### EXERCISE REQUIREMENTS
How many lines in these records include the string "scaling"? Reply with that number alone.

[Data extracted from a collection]
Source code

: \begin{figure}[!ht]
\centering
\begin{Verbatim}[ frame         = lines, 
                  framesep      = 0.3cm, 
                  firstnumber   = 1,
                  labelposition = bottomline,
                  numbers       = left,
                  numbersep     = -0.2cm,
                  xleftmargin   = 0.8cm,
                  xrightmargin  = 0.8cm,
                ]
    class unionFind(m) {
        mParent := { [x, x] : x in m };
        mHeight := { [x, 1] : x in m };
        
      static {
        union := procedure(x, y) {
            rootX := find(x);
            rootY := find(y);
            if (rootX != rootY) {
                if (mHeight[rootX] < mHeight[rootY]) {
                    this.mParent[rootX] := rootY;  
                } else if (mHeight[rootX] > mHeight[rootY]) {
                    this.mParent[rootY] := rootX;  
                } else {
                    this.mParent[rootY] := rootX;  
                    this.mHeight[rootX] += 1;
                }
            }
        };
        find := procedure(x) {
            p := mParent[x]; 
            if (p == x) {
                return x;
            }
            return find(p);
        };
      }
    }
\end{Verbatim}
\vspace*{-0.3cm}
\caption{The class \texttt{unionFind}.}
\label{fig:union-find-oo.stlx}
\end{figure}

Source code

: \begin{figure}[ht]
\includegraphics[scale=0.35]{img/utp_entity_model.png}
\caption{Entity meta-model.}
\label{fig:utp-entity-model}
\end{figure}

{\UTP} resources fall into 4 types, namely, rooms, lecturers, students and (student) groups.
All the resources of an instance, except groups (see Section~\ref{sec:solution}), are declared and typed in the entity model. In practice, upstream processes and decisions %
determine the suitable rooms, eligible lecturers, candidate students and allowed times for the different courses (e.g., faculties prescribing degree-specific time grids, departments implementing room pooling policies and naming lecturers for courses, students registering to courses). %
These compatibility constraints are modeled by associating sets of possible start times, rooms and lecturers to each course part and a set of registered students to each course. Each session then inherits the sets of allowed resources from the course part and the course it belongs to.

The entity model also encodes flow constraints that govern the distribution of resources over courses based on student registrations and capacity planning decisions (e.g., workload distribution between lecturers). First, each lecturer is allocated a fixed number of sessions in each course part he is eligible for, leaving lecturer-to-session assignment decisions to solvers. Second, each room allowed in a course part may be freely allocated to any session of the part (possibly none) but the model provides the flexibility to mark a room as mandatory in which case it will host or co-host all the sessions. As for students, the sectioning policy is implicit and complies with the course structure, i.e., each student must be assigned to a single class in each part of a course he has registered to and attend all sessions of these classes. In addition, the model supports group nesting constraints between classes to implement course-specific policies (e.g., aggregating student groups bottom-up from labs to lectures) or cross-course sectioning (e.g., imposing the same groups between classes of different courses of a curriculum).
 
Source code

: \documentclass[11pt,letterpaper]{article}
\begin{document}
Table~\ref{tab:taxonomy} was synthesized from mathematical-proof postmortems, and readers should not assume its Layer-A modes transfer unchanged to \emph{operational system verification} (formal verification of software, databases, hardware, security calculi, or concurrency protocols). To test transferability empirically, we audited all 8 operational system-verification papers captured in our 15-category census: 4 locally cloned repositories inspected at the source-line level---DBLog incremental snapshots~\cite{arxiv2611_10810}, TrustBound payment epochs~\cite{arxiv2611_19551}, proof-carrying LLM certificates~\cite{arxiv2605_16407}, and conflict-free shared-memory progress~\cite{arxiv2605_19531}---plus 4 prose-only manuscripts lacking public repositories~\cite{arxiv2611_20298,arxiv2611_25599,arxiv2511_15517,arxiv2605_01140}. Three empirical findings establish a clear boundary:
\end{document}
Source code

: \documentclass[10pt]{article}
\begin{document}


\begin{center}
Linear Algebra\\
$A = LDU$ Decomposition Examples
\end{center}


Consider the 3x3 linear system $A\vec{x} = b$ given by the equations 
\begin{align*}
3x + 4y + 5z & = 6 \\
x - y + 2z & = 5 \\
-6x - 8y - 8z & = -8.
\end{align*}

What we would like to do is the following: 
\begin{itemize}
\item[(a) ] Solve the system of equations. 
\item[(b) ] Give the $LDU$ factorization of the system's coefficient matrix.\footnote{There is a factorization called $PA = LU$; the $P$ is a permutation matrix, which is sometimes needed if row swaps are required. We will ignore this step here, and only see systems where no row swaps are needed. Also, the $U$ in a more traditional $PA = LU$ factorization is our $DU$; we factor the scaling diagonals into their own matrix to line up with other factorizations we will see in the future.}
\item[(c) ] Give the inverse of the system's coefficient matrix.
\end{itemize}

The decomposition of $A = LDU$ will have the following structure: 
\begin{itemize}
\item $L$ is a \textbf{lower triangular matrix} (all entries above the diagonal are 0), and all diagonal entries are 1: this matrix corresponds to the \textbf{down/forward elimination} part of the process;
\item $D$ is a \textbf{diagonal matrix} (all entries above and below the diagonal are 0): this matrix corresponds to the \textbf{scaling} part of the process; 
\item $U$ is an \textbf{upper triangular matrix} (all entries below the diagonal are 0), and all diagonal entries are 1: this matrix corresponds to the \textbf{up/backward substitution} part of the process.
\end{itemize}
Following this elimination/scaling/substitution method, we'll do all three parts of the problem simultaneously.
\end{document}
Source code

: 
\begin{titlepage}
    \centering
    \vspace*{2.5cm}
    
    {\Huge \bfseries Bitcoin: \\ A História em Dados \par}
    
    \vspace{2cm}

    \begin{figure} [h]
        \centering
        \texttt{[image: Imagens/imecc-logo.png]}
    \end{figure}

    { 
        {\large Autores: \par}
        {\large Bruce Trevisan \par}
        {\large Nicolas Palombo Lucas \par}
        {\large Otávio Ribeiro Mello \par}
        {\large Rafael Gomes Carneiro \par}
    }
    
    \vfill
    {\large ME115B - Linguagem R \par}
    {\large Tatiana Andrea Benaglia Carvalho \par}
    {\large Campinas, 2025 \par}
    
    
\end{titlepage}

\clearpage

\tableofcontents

### WRITTEN SOLUTION
3